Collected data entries
:::

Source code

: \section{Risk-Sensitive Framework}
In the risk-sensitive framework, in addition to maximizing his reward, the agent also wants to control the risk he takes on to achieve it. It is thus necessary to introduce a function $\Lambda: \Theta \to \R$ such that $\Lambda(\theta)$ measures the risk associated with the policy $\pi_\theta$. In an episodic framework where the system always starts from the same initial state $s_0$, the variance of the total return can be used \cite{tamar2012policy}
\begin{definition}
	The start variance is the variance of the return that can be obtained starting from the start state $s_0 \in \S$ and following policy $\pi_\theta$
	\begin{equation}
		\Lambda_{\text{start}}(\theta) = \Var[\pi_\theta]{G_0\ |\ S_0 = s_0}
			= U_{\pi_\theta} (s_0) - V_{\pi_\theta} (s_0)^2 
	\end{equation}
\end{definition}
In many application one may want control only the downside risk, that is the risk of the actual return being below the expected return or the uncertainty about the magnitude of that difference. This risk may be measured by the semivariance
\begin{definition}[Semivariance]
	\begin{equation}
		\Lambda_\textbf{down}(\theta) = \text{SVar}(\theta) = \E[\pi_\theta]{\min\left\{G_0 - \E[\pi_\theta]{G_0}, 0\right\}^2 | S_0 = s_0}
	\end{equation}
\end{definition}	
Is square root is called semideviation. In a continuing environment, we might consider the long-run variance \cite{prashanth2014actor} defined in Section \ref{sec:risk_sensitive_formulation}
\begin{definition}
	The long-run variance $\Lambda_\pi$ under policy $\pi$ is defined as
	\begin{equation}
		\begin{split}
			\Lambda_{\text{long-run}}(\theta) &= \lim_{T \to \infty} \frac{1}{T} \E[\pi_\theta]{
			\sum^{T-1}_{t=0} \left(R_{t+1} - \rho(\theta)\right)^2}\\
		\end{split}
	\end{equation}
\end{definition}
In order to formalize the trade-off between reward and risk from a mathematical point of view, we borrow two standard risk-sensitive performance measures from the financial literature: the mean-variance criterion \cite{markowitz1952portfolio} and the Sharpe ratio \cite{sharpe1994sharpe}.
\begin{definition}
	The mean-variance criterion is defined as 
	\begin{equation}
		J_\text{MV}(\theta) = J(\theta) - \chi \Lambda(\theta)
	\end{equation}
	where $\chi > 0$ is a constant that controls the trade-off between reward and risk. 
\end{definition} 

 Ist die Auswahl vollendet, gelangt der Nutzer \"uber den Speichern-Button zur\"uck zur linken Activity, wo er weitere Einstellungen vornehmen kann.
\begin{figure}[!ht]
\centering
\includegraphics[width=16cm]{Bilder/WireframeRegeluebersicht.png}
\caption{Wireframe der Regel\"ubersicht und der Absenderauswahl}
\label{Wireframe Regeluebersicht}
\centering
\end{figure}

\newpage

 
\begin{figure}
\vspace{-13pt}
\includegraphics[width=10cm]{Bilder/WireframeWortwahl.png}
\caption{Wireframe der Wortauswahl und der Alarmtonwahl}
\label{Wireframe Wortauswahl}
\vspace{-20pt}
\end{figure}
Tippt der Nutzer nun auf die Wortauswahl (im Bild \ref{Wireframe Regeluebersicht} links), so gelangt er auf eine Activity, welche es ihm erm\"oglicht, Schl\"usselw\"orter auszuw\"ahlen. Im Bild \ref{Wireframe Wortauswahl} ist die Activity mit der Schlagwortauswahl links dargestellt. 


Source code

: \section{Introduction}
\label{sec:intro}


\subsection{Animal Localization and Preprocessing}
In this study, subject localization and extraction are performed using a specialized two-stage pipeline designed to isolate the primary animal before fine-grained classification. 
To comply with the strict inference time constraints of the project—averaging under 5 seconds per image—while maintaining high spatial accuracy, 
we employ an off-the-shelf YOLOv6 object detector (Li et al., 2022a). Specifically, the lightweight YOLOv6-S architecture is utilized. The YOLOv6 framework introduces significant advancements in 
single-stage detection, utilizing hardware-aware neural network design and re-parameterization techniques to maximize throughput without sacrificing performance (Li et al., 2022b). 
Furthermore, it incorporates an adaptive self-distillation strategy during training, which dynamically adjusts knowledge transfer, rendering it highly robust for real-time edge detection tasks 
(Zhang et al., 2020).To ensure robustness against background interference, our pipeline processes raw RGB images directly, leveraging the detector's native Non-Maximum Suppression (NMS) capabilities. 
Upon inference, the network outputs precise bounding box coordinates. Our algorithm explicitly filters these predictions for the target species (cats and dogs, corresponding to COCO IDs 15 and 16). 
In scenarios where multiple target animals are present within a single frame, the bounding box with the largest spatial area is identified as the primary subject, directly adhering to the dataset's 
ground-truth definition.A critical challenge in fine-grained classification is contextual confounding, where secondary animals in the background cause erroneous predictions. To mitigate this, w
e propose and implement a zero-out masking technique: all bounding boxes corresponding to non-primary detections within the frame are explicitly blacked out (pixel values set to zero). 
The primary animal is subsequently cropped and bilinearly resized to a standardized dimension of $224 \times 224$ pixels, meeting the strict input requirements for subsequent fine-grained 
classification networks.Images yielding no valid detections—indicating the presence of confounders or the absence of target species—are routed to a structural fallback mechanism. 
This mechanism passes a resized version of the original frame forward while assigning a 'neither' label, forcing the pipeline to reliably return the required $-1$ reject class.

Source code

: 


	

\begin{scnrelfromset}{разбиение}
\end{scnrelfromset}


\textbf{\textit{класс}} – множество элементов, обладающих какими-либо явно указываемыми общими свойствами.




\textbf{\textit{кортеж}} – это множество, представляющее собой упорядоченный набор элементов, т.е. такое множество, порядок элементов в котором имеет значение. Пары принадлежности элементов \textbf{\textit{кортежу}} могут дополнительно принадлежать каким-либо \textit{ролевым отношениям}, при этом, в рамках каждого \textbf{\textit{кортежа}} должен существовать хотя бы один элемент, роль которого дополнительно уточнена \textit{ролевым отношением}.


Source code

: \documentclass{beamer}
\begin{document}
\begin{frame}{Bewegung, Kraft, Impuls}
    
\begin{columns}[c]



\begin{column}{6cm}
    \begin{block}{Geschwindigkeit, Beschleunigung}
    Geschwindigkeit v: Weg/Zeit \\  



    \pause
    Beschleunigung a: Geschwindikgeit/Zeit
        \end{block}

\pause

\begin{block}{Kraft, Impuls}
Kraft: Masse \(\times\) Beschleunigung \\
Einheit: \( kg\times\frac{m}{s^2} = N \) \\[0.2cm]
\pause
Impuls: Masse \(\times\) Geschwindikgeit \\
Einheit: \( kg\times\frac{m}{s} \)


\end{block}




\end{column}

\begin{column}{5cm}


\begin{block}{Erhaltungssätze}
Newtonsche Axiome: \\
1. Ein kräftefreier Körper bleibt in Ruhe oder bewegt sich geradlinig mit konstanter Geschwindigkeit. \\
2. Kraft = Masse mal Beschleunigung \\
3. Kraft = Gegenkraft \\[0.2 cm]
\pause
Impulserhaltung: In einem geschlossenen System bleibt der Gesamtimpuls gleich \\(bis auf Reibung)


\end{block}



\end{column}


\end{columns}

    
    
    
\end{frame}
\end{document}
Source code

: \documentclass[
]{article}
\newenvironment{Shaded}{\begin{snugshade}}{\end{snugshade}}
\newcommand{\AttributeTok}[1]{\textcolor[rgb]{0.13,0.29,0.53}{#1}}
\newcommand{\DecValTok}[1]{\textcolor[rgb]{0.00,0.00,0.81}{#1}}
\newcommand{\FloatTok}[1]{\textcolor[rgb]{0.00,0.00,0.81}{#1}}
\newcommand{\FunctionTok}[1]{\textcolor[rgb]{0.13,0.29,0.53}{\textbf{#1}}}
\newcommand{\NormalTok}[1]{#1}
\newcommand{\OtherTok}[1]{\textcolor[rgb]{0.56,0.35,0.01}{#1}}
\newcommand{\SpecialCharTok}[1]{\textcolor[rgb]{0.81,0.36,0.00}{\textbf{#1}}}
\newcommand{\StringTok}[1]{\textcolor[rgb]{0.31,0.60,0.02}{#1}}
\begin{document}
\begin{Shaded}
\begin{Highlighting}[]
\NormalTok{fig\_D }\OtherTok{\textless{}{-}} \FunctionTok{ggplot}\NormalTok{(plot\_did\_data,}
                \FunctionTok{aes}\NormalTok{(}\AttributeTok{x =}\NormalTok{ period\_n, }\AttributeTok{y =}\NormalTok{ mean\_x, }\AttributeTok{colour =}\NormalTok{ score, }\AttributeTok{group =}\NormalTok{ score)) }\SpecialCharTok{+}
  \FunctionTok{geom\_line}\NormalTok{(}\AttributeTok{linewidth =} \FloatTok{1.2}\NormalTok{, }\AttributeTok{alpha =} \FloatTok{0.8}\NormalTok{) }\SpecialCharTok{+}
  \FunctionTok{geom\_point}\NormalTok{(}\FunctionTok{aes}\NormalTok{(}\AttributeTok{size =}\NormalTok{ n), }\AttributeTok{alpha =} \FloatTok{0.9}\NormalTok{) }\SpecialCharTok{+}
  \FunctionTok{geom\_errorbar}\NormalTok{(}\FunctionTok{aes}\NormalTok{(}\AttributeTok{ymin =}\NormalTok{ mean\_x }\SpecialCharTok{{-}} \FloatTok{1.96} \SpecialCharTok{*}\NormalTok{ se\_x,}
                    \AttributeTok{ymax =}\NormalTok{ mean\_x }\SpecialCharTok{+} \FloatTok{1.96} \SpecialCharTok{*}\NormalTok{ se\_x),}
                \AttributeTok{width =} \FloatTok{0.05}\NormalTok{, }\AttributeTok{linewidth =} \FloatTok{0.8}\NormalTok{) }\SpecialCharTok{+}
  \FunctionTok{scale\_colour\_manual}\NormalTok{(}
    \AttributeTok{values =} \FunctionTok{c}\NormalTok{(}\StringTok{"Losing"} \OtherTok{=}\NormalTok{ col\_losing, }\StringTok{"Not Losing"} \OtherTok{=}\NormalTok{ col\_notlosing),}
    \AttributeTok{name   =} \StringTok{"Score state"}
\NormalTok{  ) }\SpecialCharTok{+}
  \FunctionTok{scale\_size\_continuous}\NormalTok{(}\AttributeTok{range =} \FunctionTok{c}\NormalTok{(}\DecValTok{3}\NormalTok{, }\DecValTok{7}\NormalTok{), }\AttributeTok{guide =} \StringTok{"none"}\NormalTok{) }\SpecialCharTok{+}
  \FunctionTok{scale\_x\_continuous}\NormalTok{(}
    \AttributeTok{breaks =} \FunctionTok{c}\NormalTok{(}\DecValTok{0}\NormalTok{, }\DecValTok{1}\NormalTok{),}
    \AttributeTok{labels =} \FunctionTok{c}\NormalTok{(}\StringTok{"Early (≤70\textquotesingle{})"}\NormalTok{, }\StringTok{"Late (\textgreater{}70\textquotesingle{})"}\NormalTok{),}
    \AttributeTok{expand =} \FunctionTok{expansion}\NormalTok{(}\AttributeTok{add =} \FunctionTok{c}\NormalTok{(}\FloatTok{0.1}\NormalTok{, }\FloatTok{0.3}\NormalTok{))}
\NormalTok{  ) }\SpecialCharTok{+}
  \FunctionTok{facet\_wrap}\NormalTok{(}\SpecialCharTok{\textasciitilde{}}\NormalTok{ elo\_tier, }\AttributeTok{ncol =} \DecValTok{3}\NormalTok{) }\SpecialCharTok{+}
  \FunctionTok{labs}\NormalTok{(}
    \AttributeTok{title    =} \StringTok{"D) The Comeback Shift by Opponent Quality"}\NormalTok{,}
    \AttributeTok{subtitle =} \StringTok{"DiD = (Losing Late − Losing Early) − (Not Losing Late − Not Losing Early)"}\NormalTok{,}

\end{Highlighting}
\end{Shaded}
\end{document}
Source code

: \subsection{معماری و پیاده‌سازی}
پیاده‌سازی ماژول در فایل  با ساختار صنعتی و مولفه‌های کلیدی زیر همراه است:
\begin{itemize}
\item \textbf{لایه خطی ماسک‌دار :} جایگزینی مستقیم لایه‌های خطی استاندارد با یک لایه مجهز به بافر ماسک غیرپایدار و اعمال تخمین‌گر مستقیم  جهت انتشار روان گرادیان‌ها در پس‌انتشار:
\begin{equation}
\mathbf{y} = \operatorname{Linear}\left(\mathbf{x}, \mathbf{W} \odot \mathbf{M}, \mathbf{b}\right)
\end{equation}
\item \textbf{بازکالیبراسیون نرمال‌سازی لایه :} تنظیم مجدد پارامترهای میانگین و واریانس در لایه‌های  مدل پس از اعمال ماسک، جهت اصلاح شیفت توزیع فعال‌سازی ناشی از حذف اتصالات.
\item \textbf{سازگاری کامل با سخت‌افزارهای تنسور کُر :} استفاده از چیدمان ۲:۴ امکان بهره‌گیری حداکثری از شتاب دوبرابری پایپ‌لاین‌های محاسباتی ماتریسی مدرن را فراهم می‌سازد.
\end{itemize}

:::

*Exercise goal*: Whenever a line of the entries contains the string "cite", copy that line.

*Solution for this task*:
In the risk-sensitive framework, in addition to maximizing his reward, the agent also wants to control the risk he takes on to achieve it. It is thus necessary to introduce a function $\Lambda: \Theta \to \R$ such that $\Lambda(\theta)$ measures the risk associated with the policy $\pi_\theta$. In an episodic framework where the system always starts from the same initial state $s_0$, the variance of the total return can be used \cite{tamar2012policy}
Is square root is called semideviation. In a continuing environment, we might consider the long-run variance \cite{prashanth2014actor} defined in Section \ref{sec:risk_sensitive_formulation}
In order to formalize the trade-off between reward and risk from a mathematical point of view, we borrow two standard risk-sensitive performance measures from the financial literature: the mean-variance criterion \cite{markowitz1952portfolio} and the Sharpe ratio \cite{sharpe1994sharpe}.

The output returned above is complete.